The nutritional intake of these vulnerable premature infants in many NICUs could be improved, according to a study supported in part by the Agency for Healthcare Research and Quality (HS07015). The researchers, who were led by Douglas K. Richardson, M.D., M.B.A., of the Harvard School of Public Health, examined the weight growth velocity of 564 extremely premature infants at six NICUs who were less than 30 weeks' GA at birth and stayed in the NICU at least 16 days.

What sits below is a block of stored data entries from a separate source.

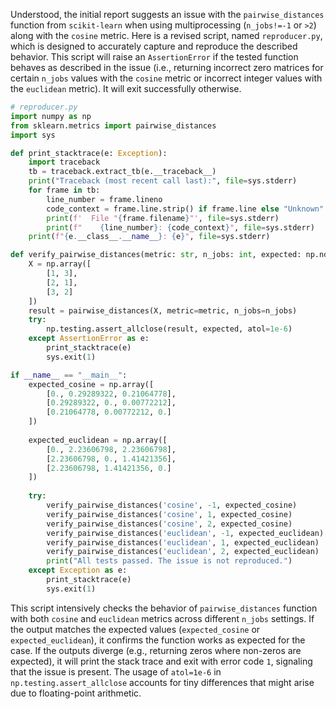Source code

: Understood, the initial report suggests an issue with the `pairwise_distances` function from `scikit-learn` when using multiprocessing (`n_jobs!=-1` or `>2`) along with the `cosine` metric. Here is a revised script, named `reproducer.py`, which is designed to accurately capture and reproduce the described behavior. This script will raise an `AssertionError` if the tested function behaves as described in the issue (i.e., returning incorrect zero matrices for certain `n_jobs` values with the `cosine` metric or incorrect integer values with the `euclidean` metric). It will exit successfully otherwise.

```python
# reproducer.py
import numpy as np
from sklearn.metrics import pairwise_distances
import sys

def print_stacktrace(e: Exception):
    import traceback
    tb = traceback.extract_tb(e.__traceback__)
    print("Traceback (most recent call last):", file=sys.stderr)
    for frame in tb:
        line_number = frame.lineno
        code_context = frame.line.strip() if frame.line else "Unknown"
        print(f'  File "{frame.filename}"', file=sys.stderr)
        print(f"    {line_number}: {code_context}", file=sys.stderr)
    print(f"{e.__class__.__name__}: {e}", file=sys.stderr)

def verify_pairwise_distances(metric: str, n_jobs: int, expected: np.ndarray):
    X = np.array([
        [1, 3],
        [2, 1],
        [3, 2]
    ])
    result = pairwise_distances(X, metric=metric, n_jobs=n_jobs)
    try:
        np.testing.assert_allclose(result, expected, atol=1e-6)
    except AssertionError as e:
        print_stacktrace(e)
        sys.exit(1)

if __name__ == "__main__":
    expected_cosine = np.array([
        [0., 0.29289322, 0.21064778],
        [0.29289322, 0., 0.00772212],
        [0.21064778, 0.00772212, 0.]
    ])
    
    expected_euclidean = np.array([
        [0., 2.23606798, 2.23606798],
        [2.23606798, 0., 1.41421356],
        [2.23606798, 1.41421356, 0.]
    ])
    
    try:
        verify_pairwise_distances('cosine', -1, expected_cosine)
        verify_pairwise_distances('cosine', 1, expected_cosine)
        verify_pairwise_distances('cosine', 2, expected_cosine)
        verify_pairwise_distances('euclidean', -1, expected_euclidean)
        verify_pairwise_distances('euclidean', 1, expected_euclidean)
        verify_pairwise_distances('euclidean', 2, expected_euclidean)
        print("All tests passed. The issue is not reproduced.")
    except Exception as e:
        print_stacktrace(e)
        sys.exit(1)
```

This script intensively checks the behavior of `pairwise_distances` function with both `cosine` and `euclidean` metrics across different `n_jobs` settings. If the output matches the expected values (`expected_cosine` or `expected_euclidean`), it confirms the function works as expected for the case. If the outputs diverge (e.g., returning zeros where non-zeros are expected), it will print the stack trace and exit with error code `1`, signaling that the issue is present. The usage of `atol=1e-6` in `np.testing.assert_allclose` accounts for tiny differences that might arise due to floating-point arithmetic.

The researchers used case mix (for example, GA, race, and illness severity), exposure to medical practices/complications (for example, respiratory support, postnatal steroids for lung support, and infection), and nutritional intake (kcal/kg/day and protein in g/kg/day) to predict weight growth velocity between day 3 and day 28 (or discharge, if transferred early). Weight growth velocities varied significantly among the six NICUs. However, none of the NICUs provided infants (on average) with the recommended levels of nutrition with respect to calories and protein (ideally 130-150 kcal/kg/day and 3.5-4 g protein/kg/day), and only one NICU approximated intrauterine growth standards of 15 g/kg/day.
Adjustment for case mix and medical factors explained little of this variability, but additional control for calorie and especially protein intake accounted for much of the variability among NICUs. For the average infant, adjusted growth velocity ranged from 10.4 to 14.3 g/kg/day among the sites studied. The model predicted that adding 1 g/kg/day of protein to the mean intake for this sample would increase growth by 4.1 g/kg/day.
See "Intersite differences in weight growth velocity of extremely premature infants," by Irene E. Olsen, Ph.D., R.D., Dr. Richardson, Christopher H. Schmid, Ph.D., and others, in the December 2002 Pediatrics 110(6), pp. 1125-1132.